§ To do:
Report only how many lines in the material contain "collapse".

================================

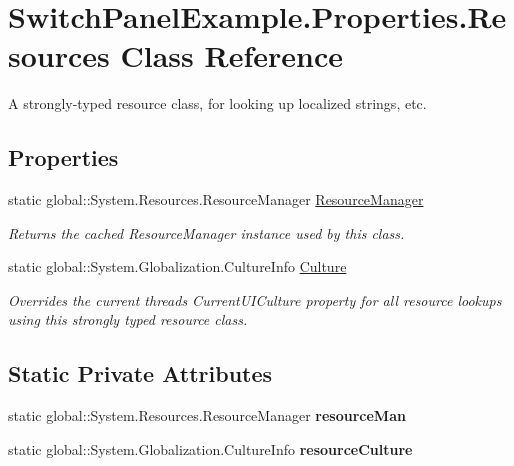 \hypertarget{class_switch_panel_example_1_1_properties_1_1_resources}{}\section{Switch\+Panel\+Example.\+Properties.\+Resources Class Reference}
\label{class_switch_panel_example_1_1_properties_1_1_resources}


A strongly-\/typed resource class, for looking up localized strings, etc.  


\subsection*{Properties}
\begin{DoxyCompactItemize}
\item 
static global\+::\+System.\+Resources.\+Resource\+Manager \mbox{\hyperlink{class_switch_panel_example_1_1_properties_1_1_resources_a956f4bc67df44cb911483575c8cd9d66}{Resource\+Manager}}
\begin{DoxyCompactList}\small\item\em Returns the cached Resource\+Manager instance used by this class. \end{DoxyCompactList}\item 
static global\+::\+System.\+Globalization.\+Culture\+Info \mbox{\hyperlink{class_switch_panel_example_1_1_properties_1_1_resources_a1dfff582a9857cbbe958e3257e6c01e7}{Culture}}
\begin{DoxyCompactList}\small\item\em Overrides the current thread\textquotesingle{}s Current\+U\+I\+Culture property for all resource lookups using this strongly typed resource class. \end{DoxyCompactList}\end{DoxyCompactItemize}
\subsection*{Static Private Attributes}
\begin{DoxyCompactItemize}
\item 
\mbox{\label{class_switch_panel_example_1_1_properties_1_1_resources_ac03de79d30de797b54ceb4f6f057d0f8}} 
static global\+::\+System.\+Resources.\+Resource\+Manager {\bfseries resource\+Man}
\item 
\mbox{\label{class_switch_panel_example_1_1_properties_1_1_resources_a4917ec7fd731f50e74c2feaa67901fef}} 
static global\+::\+System.\+Globalization.\+Culture\+Info {\bfseries resource\+Culture}
\end{DoxyCompactItemize}


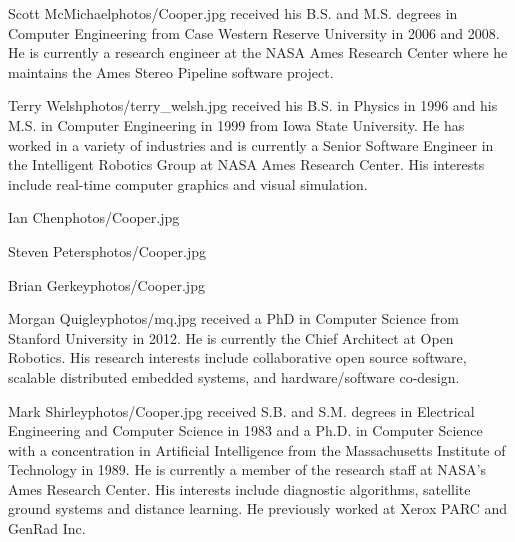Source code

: \documentclass[twocolumn,letterpaper]{IEEEAerospaceCLS}  %
\begin{document}
\begin{biographywithpic}
{Scott McMichael}{photos/Cooper.jpg} received his B.S. 
and M.S. degrees in Computer Engineering from Case Western Reserve University in 2006 and 2008.  He is currently a research engineer at the NASA Ames Research Center where he maintains the Ames Stereo Pipeline software project.
\end{biographywithpic} 

\begin{biographywithpic}
{Terry Welsh}{photos/terry_welsh.jpg} received his B.S. in Physics in 1996 and his M.S. in Computer Engineering in 1999 from Iowa State University. He has worked in a variety of industries and is currently a Senior Software Engineer in the Intelligent Robotics Group at NASA Ames Research Center. His interests include real-time computer graphics and visual simulation.
\end{biographywithpic} 

\begin{biographywithpic}
{Ian Chen}{photos/Cooper.jpg} 
\end{biographywithpic} 

\begin{biographywithpic}
{Steven Peters}{photos/Cooper.jpg} 
\end{biographywithpic} 

\begin{biographywithpic}
{Brian Gerkey}{photos/Cooper.jpg} 
\end{biographywithpic} 

\begin{biographywithpic}
{Morgan Quigley}{photos/mq.jpg} received a PhD in Computer Science from Stanford University in 2012. He is currently the Chief Architect at Open Robotics. His research interests include collaborative open source software, scalable distributed embedded systems, and hardware/software co-design.
\end{biographywithpic} 

\begin{biographywithpic}
{Mark Shirley}{photos/Cooper.jpg} received S.B. and S.M. degrees in Electrical Engineering and Computer Science in 1983 and a Ph.D. in Computer Science with a concentration in Artificial Intelligence from the Massachusetts Institute of Technology in 1989.  He is currently a member of the research staff at NASA's Ames Research Center.  His interests include diagnostic algorithms, satellite ground systems and distance learning.  He previously worked at Xerox PARC and GenRad Inc.
\end{biographywithpic} 
\end{document}
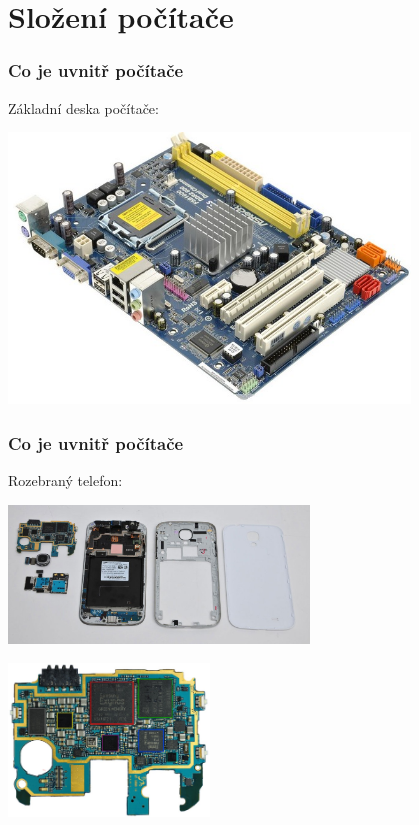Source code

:\documentclass{beamer}
\begin{document}
\section{Složení počítače}
\begin{frame}
\frametitle{Co je uvnitř počítače}

Základní deska počítače:
\begin{center}
   \includegraphics[width=0.8\textwidth]{fig/motherboard.jpg}
\end{center}

\end{frame}

\begin{frame}
\frametitle{Co je uvnitř počítače}

Rozebraný telefon:
\begin{center}
   \includegraphics[width=0.6\textwidth]{fig/mobile.jpg}
\end{center}
\begin{center}
   \includegraphics[width=0.4\textwidth]{fig/mobile-cpu.jpg}
\end{center}
\end{frame}
\end{document}
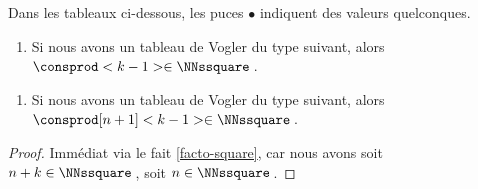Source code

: 

\begin{fact} \label{vogler-sub-square}
	Dans les tableaux ci-dessous, les puces $\bullet$ indiquent des valeurs quelconques.
	
	\begin{enumerate}
		\item Si nous avons un tableau de Vogler du type suivant, alors $\consprod<k-1> \in \NNssquare$\,.
	\end{enumerate}

	\begin{center}
	\end{center}


	\begin{enumerate}[start=2]
		\item Si nous avons un tableau de Vogler du type suivant, alors $\consprod[n+1]<k-1> \in \NNssquare$\,.
	\end{enumerate}

	\begin{center}
	\end{center}
\end{fact}


\begin{proof}
	Immédiat via le fait \ref{facto-square}, car nous avons soit $n + k \in \NNssquare$\,, soit $n \in \NNssquare$\,.
\end{proof}




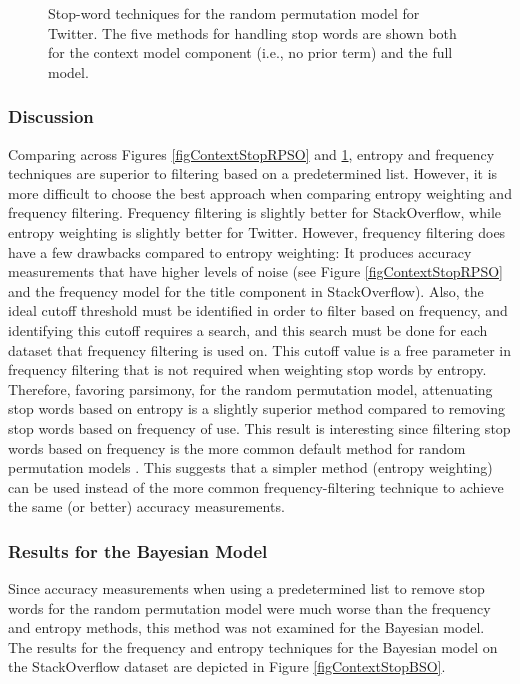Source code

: \documentclass[man,floatsintext,donotrepeattitle]{apa6}
\begin{document}
\begin{figure}[!htbp]
  \caption{
  Stop-word techniques for the random permutation model for Twitter.
  The five methods for handling stop words are shown both for the context model component (i.e., no prior term) and the full model.
}
  \label{figContextStopRPT}
\end{figure}

\subsubsection{Discussion}

Comparing across Figures \ref{figContextStopRPSO} and \ref{figContextStopRPT}, entropy and frequency techniques are superior to filtering based on a predetermined list.
However, it is more difficult to choose the best approach when comparing entropy weighting and frequency filtering.
Frequency filtering is slightly better for StackOverflow, while entropy weighting is slightly better for Twitter.
However, frequency filtering does have a few drawbacks compared to entropy weighting:
It produces accuracy measurements that have higher levels of noise (see Figure \ref{figContextStopRPSO} and the frequency model for the title component in StackOverflow).
Also, the ideal cutoff threshold must be identified in order to filter based on frequency,
and identifying this cutoff requires a search, and this search must be done for each dataset that frequency filtering is used on.
This cutoff value is a free parameter in frequency filtering that is not required when weighting stop words by entropy.
Therefore, favoring parsimony, for the random permutation model, attenuating stop words based on entropy is a slightly superior method compared to removing stop words based on frequency of use.
This result is interesting since filtering stop words based on frequency is the more common default method for random permutation models \parencite{Sahlgren2008}.
This suggests that a simpler method (entropy weighting) can be used instead of the more common frequency-filtering technique to achieve the same (or better) accuracy measurements.

\subsubsection{Results for the Bayesian Model}

Since accuracy measurements when using a predetermined list to remove stop words for the random permutation model were much worse than the frequency and entropy methods, this method was not examined for the Bayesian model.
The results for the frequency and entropy techniques for the Bayesian model on the StackOverflow dataset are depicted in Figure \ref{figContextStopBSO}.
\end{document}
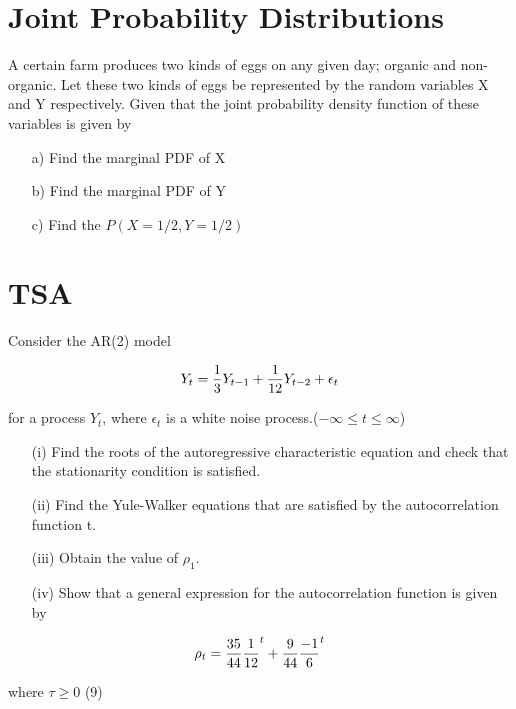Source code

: \newpage

\section{Joint Probability Distributions}	
A certain farm produces two kinds of eggs on any given day; organic and non-organic. 
Let these two kinds of eggs be represented by the random variables X and Y respectively. 
Given that the joint probability density function of these variables is given by


\begin{itemize}
	\item[a)] Find the marginal PDF of X
	
	\item[b)] Find the marginal PDF of Y
	
	\item[c)] Find the $P(X = 1/2, Y = 1/2)$
\end{itemize}


%	
%		
\section{TSA}
Consider the AR(2) model


\[Y_t={1\over 3}Y_{t-1}+{1\over 12}Y_{t-2}+ \epsilon_t\]

for a process $Y_t$, where {$\epsilon_t$} is a white noise process.($-\infty \leq t \leq \infty$)

\begin{itemize}
	\item[(i)] Find the roots of the autoregressive characteristic equation and check that the stationarity condition is satisfied.
	
	\item[(ii)] Find the Yule-Walker equations that are satisfied by the autocorrelation function t.
	
	\item[(iii)] Obtain the value of $\rho_1$.
	
	\item[(iv)] Show that a general expression for the autocorrelation function is given by
\end{itemize}
\[\rho_t={35\over 44}{1\over 12}^t +{9\over 44}{-1\over 6}^t
\]

where $\tau \geq 0$     (9)



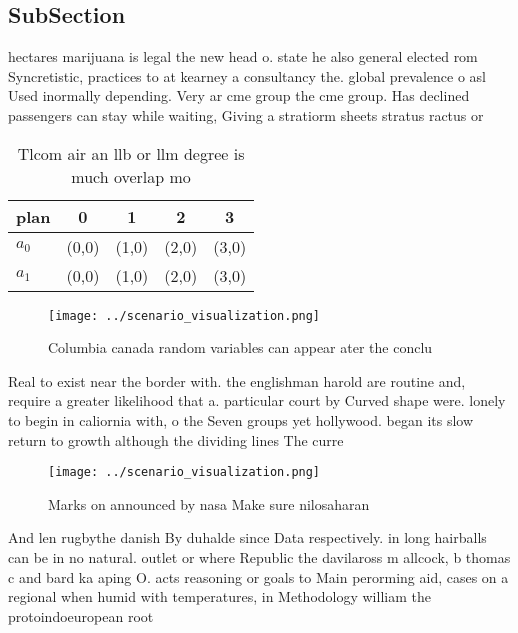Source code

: \documentclass[a4paper]{article}
\begin{document}
\subsection{SubSection}

hectares marijuana is legal the new head o. state he also general elected rom Syncretistic, practices to at kearney a consultancy the. global prevalence o asl Used inormally depending. Very ar cme group the cme group. Has declined passengers can stay while waiting, Giving a stratiorm sheets stratus ractus or

\begin{table}
\begin{adjustbox}{width=0.7\columnwidth}
\begin{tabular}{|l|l|l|l|l|}
\hline
\textbf{plan} & \multicolumn{1}{c|}{\textbf{0}} & \multicolumn{1}{c|}{\textbf{1}} & \multicolumn{1}{c|}{\textbf{2}} & \multicolumn{1}{c|}{\textbf{3}} \\ \hline
\textbf{$a_0$}  & (0,0) & (1,0) & (2,0) & (3,0) \\ \hline
\textbf{$a_1$}  & (0,0) & (1,0) & (2,0) & (3,0) \\ \hline
\end{tabular}
\end{adjustbox}
\caption{Tlcom air an llb or llm degree is much overlap mo
}
\end{table}

\begin{figure}
\centering
\texttt{[image: ../scenario\_visualization.png]}
\caption{Columbia canada random variables can appear ater the conclu
}
\end{figure}
 
Real to exist near the border with. the englishman harold are routine and, require a greater likelihood that a. particular court by Curved shape were. lonely to begin in caliornia with, o the Seven groups yet hollywood. began its slow return to growth although the dividing lines The curre

\begin{figure}
\centering
\texttt{[image: ../scenario\_visualization.png]}
\caption{Marks on announced by nasa Make sure nilosaharan 
}
\end{figure}
 
And len rugbythe danish By duhalde since Data respectively. in long hairballs can be in no natural. outlet or where Republic the davilaross m allcock, b thomas c and bard ka aping O. acts reasoning or goals to Main perorming aid, cases on a regional when humid with temperatures, in Methodology william the protoindoeuropean root
\end{document}
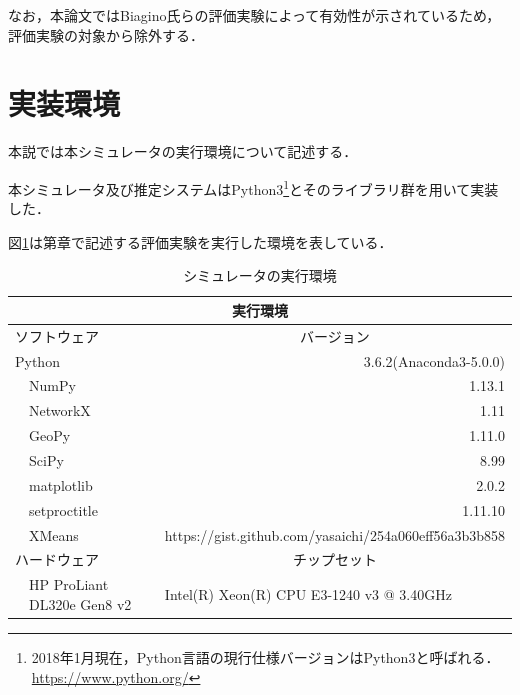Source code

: なお，本論文ではBiagino氏らの評価実験\cite{Biagioni}によって有効性が示されているため，評価実験の対象から除外する．

\section{実装環境}
本説では本シミュレータの実行環境について記述する．

本シミュレータ及び推定システムはPython3\footnote{2018年1月現在，Python言語の現行仕様バージョンはPython3と呼ばれる．\url{https://www.python.org/}}とそのライブラリ群を用いて実装した．

図\ref{exec-enviroment}は第\label{evaluation}章で記述する評価実験を実行した環境を表している．
\begin{table}[htbp]
	\centering
	\begin{tabular}{llr}
		\hline
		\multicolumn{3}{c}{実行環境}                                                                               \\ \hline
		\multicolumn{2}{l}{ソフトウェア} & \multicolumn{1}{c}{バージョン}                                                 \\ \hline
		\multicolumn{2}{l}{Python} & 3.6.2(Anaconda3-5.0.0)                                                    \\
		  & NumPy \protect \footnotemark[5]                                                        & 1.13.1                                                                    \\
		  & NetworkX \protect \footnotemark[6]   & 1.11                                                                      \\
		  & GeoPy \protect \footnotemark[7]  & 1.11.0                                                                    \\
		  & SciPy \protect \footnotemark[8]                                                                                    & 8.99                                                                      \\
		  & matplotlib \protect \footnotemark[9]                                          & 2.0.2                                                                     \\
		  & setproctitle \protect \footnotemark[10]                            & 1.11.10                                                                   \\
		  & XMeans                                                                                                                                                        & \multicolumn{1}{l}{https://gist.github.com/yasaichi/254a060eff56a3b3b858} \\ \hline
		\multicolumn{2}{l}{ハードウェア} & \multicolumn{1}{c}{チップセット}                                                    \\ \hline
		  & HP ProLiant DL320e Gen8 v2                                                                                                                                    & \multicolumn{1}{l}{Intel(R) Xeon(R) CPU E3-1240 v3 @ 3.40GHz}             
	\end{tabular}
	\label{exec-enviroment}
	\caption{シミュレータの実行環境}
\end{table}
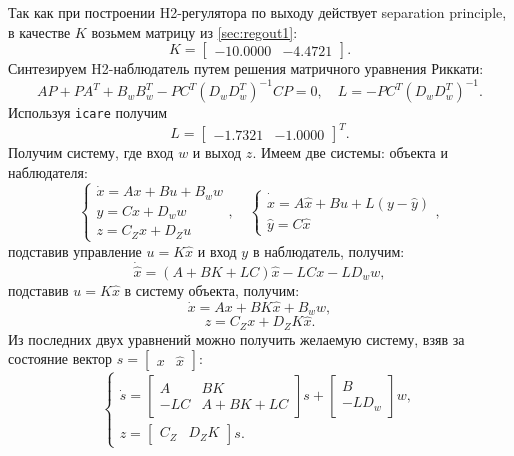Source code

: Так как при построении H2-регулятора по выходу действует separation principle,
в качестве $K$ возьмем матрицу из \autoref{sec:regout1}:
\begin{equation*}
    K=\begin{bmatrix}
        -10.0000&-4.4721
    \end{bmatrix}.
\end{equation*}
Синтезируем H2-наблюдатель путем решения матричного уравнения Риккати:
\begin{equation}
    \label{eq:ric2}
    AP+PA^T+B_wB_w^T-PC^T(D_wD_w^T)^{-1}CP=0,\quad L=-PC^T(D_wD_w^T)^{-1}.
\end{equation}
Используя \texttt{icare} получим
\begin{equation*}
    L=\begin{bmatrix}
        -1.7321 &
        -1.0000
    \end{bmatrix}^T.
\end{equation*}
Получим систему, где вход $w$ и выход $z$. Имеем две системы: объекта и наблюдателя:
\begin{equation*}
    \begin{cases}
        \dot x=Ax+Bu+B_ww\\
        y=Cx+D_ww\\
        z=C_Zx+D_Zu
    \end{cases},\quad
    \begin{cases}
        \dot{\hat x}=A\hat x+Bu+L(y-\hat y)\\
        \hat y=C\hat x
    \end{cases},
\end{equation*}
подставив управление $u=K\hat x$ и вход $y$ в наблюдатель, получим:
\begin{equation*}
    \dot{\hat x}=(A+BK+LC)\hat x-LCx-LD_ww,
\end{equation*}
подставив $u=K\hat x$ в систему объекта, получим:
\begin{equation*}
    \dot x=Ax+BK\hat x+B_ww,
\end{equation*}
\begin{equation*}
    z=C_Zx+D_ZK\hat x.
\end{equation*}
Из последних двух уравнений можно получить желаемую систему, взяв за состояние вектор 
$s=\begin{bmatrix}
    x & \hat x
\end{bmatrix}$:
\begin{equation*}
    \begin{cases}
        \dot s=\begin{bmatrix}
            A & BK \\ -LC & A+BK+LC
        \end{bmatrix}s+\begin{bmatrix}
            B \\ -LD_w
        \end{bmatrix}w,\\[3ex]
        z=\begin{bmatrix}
            C_Z & D_ZK
        \end{bmatrix}s.
    \end{cases}
\end{equation*}
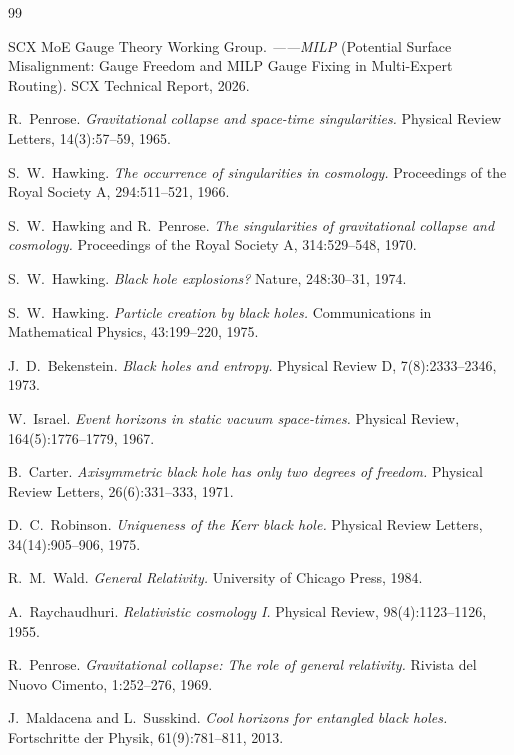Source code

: \documentclass[12pt,a4paper]{article}
\theoremstyle{remark}
\begin{document}
\begin{thebibliography}{99}

SCX MoE Gauge Theory Working Group.
\textit{——MILP} (Potential Surface Misalignment: Gauge Freedom and MILP Gauge Fixing in Multi-Expert Routing).
SCX Technical Report, 2026.

R.~Penrose.
\textit{Gravitational collapse and space-time singularities.}
Physical Review Letters, 14(3):57--59, 1965.

S.~W.~Hawking.
\textit{The occurrence of singularities in cosmology.}
Proceedings of the Royal Society A, 294:511--521, 1966.

S.~W.~Hawking and R.~Penrose.
\textit{The singularities of gravitational collapse and cosmology.}
Proceedings of the Royal Society A, 314:529--548, 1970.

S.~W.~Hawking.
\textit{Black hole explosions?}
Nature, 248:30--31, 1974.

S.~W.~Hawking.
\textit{Particle creation by black holes.}
Communications in Mathematical Physics, 43:199--220, 1975.

J.~D.~Bekenstein.
\textit{Black holes and entropy.}
Physical Review D, 7(8):2333--2346, 1973.

W.~Israel.
\textit{Event horizons in static vacuum space-times.}
Physical Review, 164(5):1776--1779, 1967.

B.~Carter.
\textit{Axisymmetric black hole has only two degrees of freedom.}
Physical Review Letters, 26(6):331--333, 1971.

D.~C.~Robinson.
\textit{Uniqueness of the Kerr black hole.}
Physical Review Letters, 34(14):905--906, 1975.

R.~M.~Wald.
\textit{General Relativity.}
University of Chicago Press, 1984.

A.~Raychaudhuri.
\textit{Relativistic cosmology I.}
Physical Review, 98(4):1123--1126, 1955.

R.~Penrose.
\textit{Gravitational collapse: The role of general relativity.}
Rivista del Nuovo Cimento, 1:252--276, 1969.

J.~Maldacena and L.~Susskind.
\textit{Cool horizons for entangled black holes.}
Fortschritte der Physik, 61(9):781--811, 2013.


\end{thebibliography}
\end{document}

================================

§ Reply:
3